= Assigned task =
Retype every line from the start of the entries below down to the line with "in Portland, Oregon.", both ends included; skip the pictures.

= Extracted records =

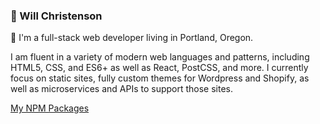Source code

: ### :floppy_disk: Will Christenson
:wave: I'm a full-stack web developer living in Portland, Oregon.

I am fluent in a variety of modern web languages and patterns, including HTML5, CSS, and ES6+ as well as React, PostCSS, and more. I currently focus on static sites, fully custom themes for Wordpress and Shopify, as well as microservices and APIs to support those sites.

[My NPM Packages](https://www.npmjs.com/~mrspecific)


<!--
**MrSpecific/MrSpecific** is a ✨ _special_ ✨ repository because its `README.md` (this file) appears on your GitHub profile.

Here are some ideas to get you started:

- 🔭 I’m currently working on ...
- 🌱 I’m currently learning ...
- 👯 I’m looking to collaborate on ...
- 🤔 I’m looking for help with ...
- 💬 Ask me about ...
- 📫 How to reach me: ...
- 😄 Pronouns: ...
- ⚡ Fun fact: ...
-->
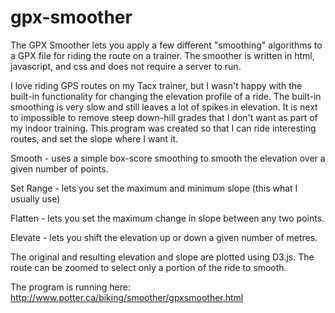 gpx-smoother
============

The GPX Smoother lets you apply a few different "smoothing" algorithms to a GPX file for riding the route on a trainer.  The smoother is written in html, javascript, and css and does not require a server to run.

I love riding GPS routes on my Tacx trainer, but I wasn't happy with the built-in functionality for changing the elevation profile of a ride. The built-in smoothing is very slow and still leaves a lot of spikes in elevation. It is next to impossible to remove steep down-hill grades that I don't want as part of my indoor training. This program was created so that I can ride interesting routes, and set the slope where I want it.

Smooth - uses a simple box-score smoothing to smooth the elevation over a given number of points.

Set Range - lets you set the maximum and minimum slope (this what I usually use)

Flatten - lets you set the maximum change in slope between any two points.

Elevate - lets you shift the elevation up or down a given number of metres.

The original and resulting elevation and slope are plotted using D3.js.  The route can be zoomed to select only a portion of the ride to smooth.

The program is running here:
http://www.potter.ca/biking/smoother/gpxsmoother.html
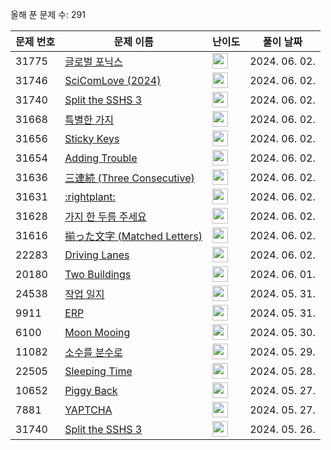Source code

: 올해 푼 문제 수: 291

| 문제 번호 | 문제 이름 | 난이도 | 풀이 날짜 |
| --- | --- | --- | --- |
| 31775 | [글로벌 포닉스](https://www.acmicpc.net/problem/31775) | <img height="25px" width="25px=" src="https://static.solved.ac/tier_small/2.svg"/> | 2024. 06. 02.  |
| 31746 | [SciComLove (2024)](https://www.acmicpc.net/problem/31746) | <img height="25px" width="25px=" src="https://static.solved.ac/tier_small/2.svg"/> | 2024. 06. 02.  |
| 31740 | [Split the SSHS 3](https://www.acmicpc.net/problem/31740) | <img height="25px" width="25px=" src="https://static.solved.ac/tier_small/12.svg"/> | 2024. 06. 02.  |
| 31668 | [특별한 가지](https://www.acmicpc.net/problem/31668) | <img height="25px" width="25px=" src="https://static.solved.ac/tier_small/2.svg"/> | 2024. 06. 02.  |
| 31656 | [Sticky Keys](https://www.acmicpc.net/problem/31656) | <img height="25px" width="25px=" src="https://static.solved.ac/tier_small/2.svg"/> | 2024. 06. 02.  |
| 31654 | [Adding Trouble](https://www.acmicpc.net/problem/31654) | <img height="25px" width="25px=" src="https://static.solved.ac/tier_small/1.svg"/> | 2024. 06. 02.  |
| 31636 | [三連続 (Three Consecutive)](https://www.acmicpc.net/problem/31636) | <img height="25px" width="25px=" src="https://static.solved.ac/tier_small/2.svg"/> | 2024. 06. 02.  |
| 31631 | [:rightplant:](https://www.acmicpc.net/problem/31631) | <img height="25px" width="25px=" src="https://static.solved.ac/tier_small/13.svg"/> | 2024. 06. 02.  |
| 31628 | [가지 한 두름 주세요](https://www.acmicpc.net/problem/31628) | <img height="25px" width="25px=" src="https://static.solved.ac/tier_small/3.svg"/> | 2024. 06. 02.  |
| 31616 | [揃った文字 (Matched Letters)](https://www.acmicpc.net/problem/31616) | <img height="25px" width="25px=" src="https://static.solved.ac/tier_small/2.svg"/> | 2024. 06. 02.  |
| 22283 | [Driving Lanes](https://www.acmicpc.net/problem/22283) | <img height="25px" width="25px=" src="https://static.solved.ac/tier_small/12.svg"/> | 2024. 06. 02.  |
| 20180 | [Two Buildings](https://www.acmicpc.net/problem/20180) | <img height="25px" width="25px=" src="https://static.solved.ac/tier_small/22.svg"/> | 2024. 06. 01.  |
| 24538 | [작업 일지](https://www.acmicpc.net/problem/24538) | <img height="25px" width="25px=" src="https://static.solved.ac/tier_small/13.svg"/> | 2024. 05. 31.  |
| 9911 | [ERP](https://www.acmicpc.net/problem/9911) | <img height="25px" width="25px=" src="https://static.solved.ac/tier_small/14.svg"/> | 2024. 05. 31.  |
| 6100 | [Moon Mooing](https://www.acmicpc.net/problem/6100) | <img height="25px" width="25px=" src="https://static.solved.ac/tier_small/14.svg"/> | 2024. 05. 30.  |
| 11082 | [소수를 분수로](https://www.acmicpc.net/problem/11082) | <img height="25px" width="25px=" src="https://static.solved.ac/tier_small/11.svg"/> | 2024. 05. 29.  |
| 22505 | [Sleeping Time](https://www.acmicpc.net/problem/22505) | <img height="25px" width="25px=" src="https://static.solved.ac/tier_small/13.svg"/> | 2024. 05. 28.  |
| 10652 | [Piggy Back](https://www.acmicpc.net/problem/10652) | <img height="25px" width="25px=" src="https://static.solved.ac/tier_small/13.svg"/> | 2024. 05. 27.  |
| 7881 | [YAPTCHA](https://www.acmicpc.net/problem/7881) | <img height="25px" width="25px=" src="https://static.solved.ac/tier_small/13.svg"/> | 2024. 05. 27.  |
| 31740 | [Split the SSHS 3](https://www.acmicpc.net/problem/31740) | <img height="25px" width="25px=" src="https://static.solved.ac/tier_small/12.svg"/> | 2024. 05. 26.  |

= Answer to the problem =
Source code

: ### :floppy_disk: Will Christenson
:wave: I'm a full-stack web developer living in Portland, Oregon.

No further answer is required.